Generating Adjacency-Constrained Subgoals in Hierarchical Reinforcement
Learning
- URL: http://arxiv.org/abs/2006.11485v4
- Date: Thu, 18 Mar 2021 09:48:05 GMT
- Title: Generating Adjacency-Constrained Subgoals in Hierarchical Reinforcement
Learning
- Authors: Tianren Zhang, Shangqi Guo, Tian Tan, Xiaolin Hu, Feng Chen
- Abstract summary: Goal-conditioned hierarchical reinforcement learning (HRL) is a promising approach for scaling up reinforcement learning techniques.
HRL often suffers from training inefficiency as the action space of the high-level, i.e., the goal space, is often large.
We show that a constraint on the action space can be effectively alleviated by restricting it to a $k$-step adjacent region of the current state.

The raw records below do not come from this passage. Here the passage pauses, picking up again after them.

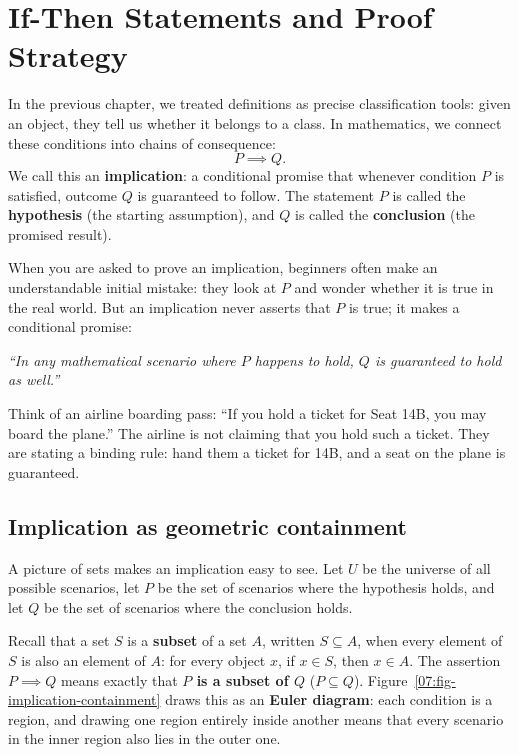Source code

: \section{If-Then Statements and Proof Strategy}
\chapterline

In the previous chapter, we treated definitions as precise classification tools: given an object, they tell us whether it belongs to a class. In mathematics, we connect these conditions into chains of consequence:
\[
P \implies Q.
\]
We call this an \textbf{implication}: a conditional promise that whenever condition $P$ is satisfied, outcome $Q$ is guaranteed to follow. The statement $P$ is called the \textbf{hypothesis} (the starting assumption), and $Q$ is called the \textbf{conclusion} (the promised result).

When you are asked to prove an implication, beginners often make an understandable initial mistake: they look at $P$ and wonder whether it is true in the real world. But an implication never asserts that $P$ is true; it makes a conditional promise:
\begin{center}
\itshape ``In any mathematical scenario where $P$ happens to hold, $Q$ is guaranteed to hold as well.''
\end{center}
Think of an airline boarding pass: ``If you hold a ticket for Seat 14B, you may board the plane.'' The airline is not claiming that you hold such a ticket. They are stating a binding rule: hand them a ticket for 14B, and a seat on the plane is guaranteed.

\subsection{Implication as geometric containment}

A picture of sets makes an implication easy to see. Let $U$ be the universe of all possible scenarios, let $P$ be the set of scenarios where the hypothesis holds, and let $Q$ be the set of scenarios where the conclusion holds.

Recall that a set $S$ is a \textbf{subset} of a set $A$, written $S \subseteq A$, when every element of $S$ is also an element of $A$: for every object $x$, if $x \in S$, then $x \in A$. The assertion $P \implies Q$ means exactly that \textbf{$P$ is a subset of $Q$} ($P \subseteq Q$). Figure~\ref{07:fig-implication-containment} draws this as an \textbf{Euler diagram}: each condition is a region, and drawing one region entirely inside another means that every scenario in the inner region also lies in the outer one.

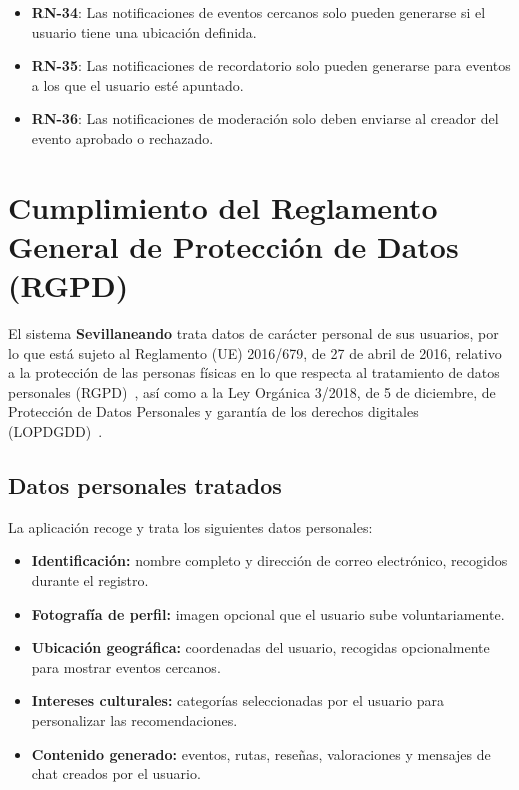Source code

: \begin{itemize}
    \item \textbf{RN-34}: Las notificaciones de eventos cercanos solo pueden generarse si el usuario tiene una ubicación definida.
    \item \textbf{RN-35}: Las notificaciones de recordatorio solo pueden generarse para eventos a los que el usuario esté apuntado.
    \item \textbf{RN-36}: Las notificaciones de moderación solo deben enviarse al creador del evento aprobado o rechazado.
\end{itemize}

\section{Cumplimiento del Reglamento General de Protección de Datos (RGPD)}\label{sec:rgpd}

El sistema \textbf{Sevillaneando} trata datos de carácter personal de sus usuarios, por lo que está sujeto al Reglamento (UE) 2016/679, de 27 de abril de 2016, relativo a la protección de las personas físicas en lo que respecta al tratamiento de datos personales (RGPD)~\cite{rgpd2016}, así como a la Ley Orgánica 3/2018, de 5 de diciembre, de Protección de Datos Personales y garantía de los derechos digitales (LOPDGDD)~\cite{lopdgdd2018}.

\subsection{Datos personales tratados}

La aplicación recoge y trata los siguientes datos personales:

\begin{itemize}
    \item \textbf{Identificación:} nombre completo y dirección de correo electrónico, recogidos durante el registro.
    \item \textbf{Fotografía de perfil:} imagen opcional que el usuario sube voluntariamente.
    \item \textbf{Ubicación geográfica:} coordenadas del usuario, recogidas opcionalmente para mostrar eventos cercanos.
    \item \textbf{Intereses culturales:} categorías seleccionadas por el usuario para personalizar las recomendaciones.
    \item \textbf{Contenido generado:} eventos, rutas, reseñas, valoraciones y mensajes de chat creados por el usuario.
\end{itemize}

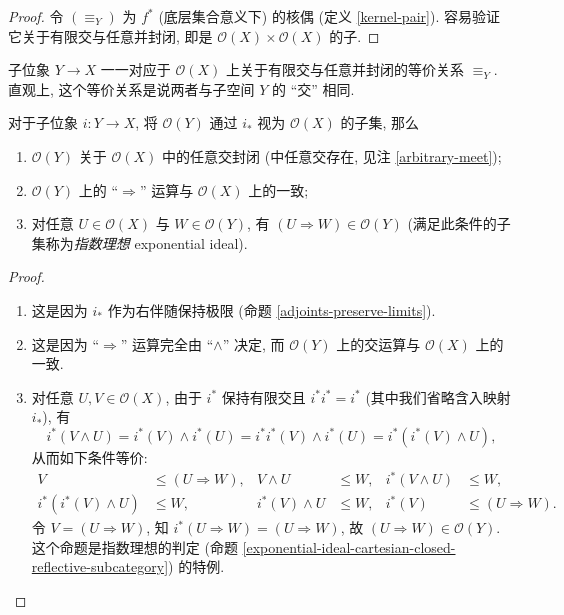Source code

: \begin{proof}
	令 $(\equiv_Y)$ 为 $f^*$ (底层集合意义下) 的核偶 (定义 \ref{kernel-pair}). 容易验证它关于有限交与任意并封闭, 即是 $\mathcal O(X)\times\mathcal O(X)$ 的子\fm{}.
\end{proof}

子位象 $Y\to X$ 一一对应于 $\mathcal O(X)$ 上关于有限交与任意并封闭的等价关系 $\equiv_Y$. 直观上, 这个等价关系是说两者与子空间 $Y$ 的 ``交'' 相同.


\begin{prop}
	[label={sublocale-exponential-ideal}]
	{}
	对于子位象 $i\colon Y\to X$, 将 $\mathcal O(Y)$ 通过 $i_*$ 视为 $\mathcal O(X)$ 的子集,
	那么
	\begin{enumerate}[(1)]
		\item $\mathcal O(Y)$ 关于 $\mathcal O(X)$ 中的任意交封闭 (\fm{}中任意交存在, 见注 \ref{arbitrary-meet});
		\item $\mathcal O(Y)$ 上的 ``$\Rightarrow$'' 运算与 $\mathcal O(X)$ 上的一致;
		\item 对任意 $U\in\mathcal O(X)$ 与 $W\in\mathcal O(Y)$, 有 $(U\Rightarrow W)\in \mathcal O(Y)$ (满足此条件的子集称为\emph{指数理想} exponential ideal).
	\end{enumerate}
\end{prop}
\begin{proof}~
	\begin{enumerate}
		[(1)]
		\item 这是因为 $i_*$ 作为右伴随保持极限 (命题 \ref{adjoints-preserve-limits}).
		\item 这是因为 ``$\Rightarrow$'' 运算完全由 ``$\land$'' 决定, 而 $\mathcal O(Y)$ 上的交运算与 $\mathcal O(X)$ 上的一致.
		\item 对任意 $U,V\in\mathcal O(X)$, 由于 $i^*$ 保持有限交且 $i^*i^*=i^*$ (其中我们省略含入映射 $i_*$), 有
		\[
		i^*(V\land U) = i^*(V)\land i^*(U) = i^*i^*(V)\land i^*(U) = i^*(i^*(V)\land U),
		\]
		从而如下条件等价:
		\begin{align*}
			V&\leq (U\Rightarrow W) , &
			V\land U&\leq W, &
			i^*(V\land U)&\leq W,\\
			i^*(i^*(V)\land U)&\leq W,&
			i^*(V)\land U&\leq W,&
			i^*(V)&\leq (U\Rightarrow W).
		\end{align*}
		令 $V=(U\Rightarrow W)$, 知 $i^*(U\Rightarrow W) = (U\Rightarrow W)$, 故 $(U\Rightarrow W)\in \mathcal O(Y)$.
		这个命题是指数理想的判定 (命题 \ref{exponential-ideal-cartesian-closed-reflective-subcategory}) 的特例.
	\end{enumerate}
\end{proof}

- Score: 22.319208517053816
- License: http://arxiv.org/licenses/nonexclusive-distrib/1.0/
- Abstract: Goal-conditioned hierarchical reinforcement learning (HRL) is a promising
approach for scaling up reinforcement learning (RL) techniques. However, it
often suffers from training inefficiency as the action space of the high-level,
i.e., the goal space, is often large. Searching in a large goal space poses
difficulties for both high-level subgoal generation and low-level policy
learning. In this paper, we show that this problem can be effectively
alleviated by restricting the high-level action space from the whole goal space
to a $k$-step adjacent region of the current state using an adjacency
constraint. We theoretically prove that the proposed adjacency constraint
preserves the optimal hierarchical policy in deterministic MDPs, and show that
this constraint can be practically implemented by training an adjacency network
that can discriminate between adjacent and non-adjacent subgoals. Experimental
results on discrete and continuous control tasks show that incorporating the
adjacency constraint improves the performance of state-of-the-art HRL
approaches in both deterministic and stochastic environments.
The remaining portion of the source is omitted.